WAHA 27th Annual Holiday Tour & Progressive Dinner

Another successful event!

WAHA’s most popular tour took place on December 7 & 8, 2013 celebrating A Jolly Holiday in Oxford Square.

To all of you that attended this year's tour, your support of our non-profit organization is very much appreciated.

 

About Historic Oxford Square

When West Adams was first being settled, many considered the location much too distant from the city center, where the grand Victorian homes clustered on Bunker Hill. It was the introduction of the streetcar that was paramount to the growth and expansion of Los Angeles, as the young city began expanding outward from its downtown core at the beginning of the 20th Century.  Oxford Square was first laid out in 1907 by Emil Firth, a Bohemian immigrant, who came to America in 1874.

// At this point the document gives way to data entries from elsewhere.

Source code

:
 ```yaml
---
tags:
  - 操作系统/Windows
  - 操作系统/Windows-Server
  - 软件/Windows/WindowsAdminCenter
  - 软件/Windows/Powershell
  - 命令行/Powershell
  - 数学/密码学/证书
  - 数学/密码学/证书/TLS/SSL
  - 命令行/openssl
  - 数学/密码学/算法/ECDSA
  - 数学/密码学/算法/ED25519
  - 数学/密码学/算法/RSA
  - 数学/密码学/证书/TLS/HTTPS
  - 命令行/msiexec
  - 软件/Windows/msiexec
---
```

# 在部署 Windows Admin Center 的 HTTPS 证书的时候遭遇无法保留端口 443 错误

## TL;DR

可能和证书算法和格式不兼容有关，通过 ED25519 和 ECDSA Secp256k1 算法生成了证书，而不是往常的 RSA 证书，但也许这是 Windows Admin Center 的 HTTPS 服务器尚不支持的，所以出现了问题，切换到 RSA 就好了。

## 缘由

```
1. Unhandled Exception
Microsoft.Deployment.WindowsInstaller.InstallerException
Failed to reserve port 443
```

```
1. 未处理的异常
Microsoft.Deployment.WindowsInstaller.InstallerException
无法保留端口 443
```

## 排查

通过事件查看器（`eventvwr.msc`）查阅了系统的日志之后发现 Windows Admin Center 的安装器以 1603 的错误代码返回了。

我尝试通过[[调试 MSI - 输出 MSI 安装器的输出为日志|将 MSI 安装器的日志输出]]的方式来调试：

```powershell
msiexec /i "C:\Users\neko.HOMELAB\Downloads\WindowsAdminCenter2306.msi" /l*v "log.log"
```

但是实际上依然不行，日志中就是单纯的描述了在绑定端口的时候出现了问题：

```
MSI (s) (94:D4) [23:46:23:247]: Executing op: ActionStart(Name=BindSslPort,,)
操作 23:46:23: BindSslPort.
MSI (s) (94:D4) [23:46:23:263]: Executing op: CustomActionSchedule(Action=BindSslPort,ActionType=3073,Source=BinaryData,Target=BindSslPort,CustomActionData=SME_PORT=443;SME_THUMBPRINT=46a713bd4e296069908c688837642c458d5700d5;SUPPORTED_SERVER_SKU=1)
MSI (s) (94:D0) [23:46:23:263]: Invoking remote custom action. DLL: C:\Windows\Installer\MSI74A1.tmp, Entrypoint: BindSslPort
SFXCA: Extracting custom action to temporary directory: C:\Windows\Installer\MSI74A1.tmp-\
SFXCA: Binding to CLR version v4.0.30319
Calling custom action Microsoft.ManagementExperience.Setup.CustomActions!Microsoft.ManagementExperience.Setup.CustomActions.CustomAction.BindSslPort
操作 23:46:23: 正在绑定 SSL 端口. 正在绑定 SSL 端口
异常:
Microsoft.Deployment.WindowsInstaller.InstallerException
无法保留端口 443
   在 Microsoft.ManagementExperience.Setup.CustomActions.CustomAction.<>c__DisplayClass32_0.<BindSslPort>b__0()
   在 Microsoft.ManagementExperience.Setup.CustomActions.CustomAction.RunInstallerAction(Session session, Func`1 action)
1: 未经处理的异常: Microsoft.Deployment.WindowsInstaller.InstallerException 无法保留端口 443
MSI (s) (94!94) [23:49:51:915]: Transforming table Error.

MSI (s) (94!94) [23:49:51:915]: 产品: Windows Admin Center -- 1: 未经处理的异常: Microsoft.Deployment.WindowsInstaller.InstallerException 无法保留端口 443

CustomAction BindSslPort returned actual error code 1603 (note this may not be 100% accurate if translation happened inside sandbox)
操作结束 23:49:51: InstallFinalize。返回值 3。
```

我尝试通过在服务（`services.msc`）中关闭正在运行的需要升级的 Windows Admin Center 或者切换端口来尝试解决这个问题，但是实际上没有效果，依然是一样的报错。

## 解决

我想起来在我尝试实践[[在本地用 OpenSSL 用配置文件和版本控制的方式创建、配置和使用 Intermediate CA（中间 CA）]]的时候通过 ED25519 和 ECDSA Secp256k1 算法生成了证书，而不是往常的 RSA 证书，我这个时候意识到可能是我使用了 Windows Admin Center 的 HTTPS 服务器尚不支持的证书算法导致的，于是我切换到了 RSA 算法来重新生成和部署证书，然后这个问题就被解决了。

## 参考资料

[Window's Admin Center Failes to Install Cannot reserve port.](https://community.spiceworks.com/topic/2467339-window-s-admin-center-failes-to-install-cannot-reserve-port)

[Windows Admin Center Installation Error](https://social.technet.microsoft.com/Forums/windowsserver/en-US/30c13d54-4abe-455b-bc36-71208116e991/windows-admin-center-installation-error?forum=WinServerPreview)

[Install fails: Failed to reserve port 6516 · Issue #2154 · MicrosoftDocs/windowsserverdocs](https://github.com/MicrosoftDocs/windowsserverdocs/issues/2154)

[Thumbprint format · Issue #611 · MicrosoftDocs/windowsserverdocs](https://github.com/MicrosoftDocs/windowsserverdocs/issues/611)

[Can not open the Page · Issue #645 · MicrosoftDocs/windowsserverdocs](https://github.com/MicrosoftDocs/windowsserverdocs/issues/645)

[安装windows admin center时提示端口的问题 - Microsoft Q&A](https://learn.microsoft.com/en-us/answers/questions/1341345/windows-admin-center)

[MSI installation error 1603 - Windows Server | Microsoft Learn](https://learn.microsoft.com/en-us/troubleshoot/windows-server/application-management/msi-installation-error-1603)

Creating wide avenues and large lots, Firth advertised Oxford Square as a "refined and aristocratic" area, and promoted the inclusion of modern conveniences such as  ornamental “electroliers” as well as “wide concrete walks, combination curbs and gutters and oil tamped streets,… all completed and of the very best quality.  The prices for these beautiful lots range from $1000 up and terms are extremely easy.”

The development that Firth laid out stretched from Pico north, almost to Wilshire. WAHA will be visiting the area where the very first homes were built in this new tract.  Several grand residences were built in the Arts & Crafts style during the first ten years, taking advantage of the views afforded by the knoll on which they were built.  The population boom of the 20’s expanded the building styles to the more modest Craftsman and Period Revival styles popular by then, and by 1940, the infill was complete.  The area remains virtually unchanged to this day.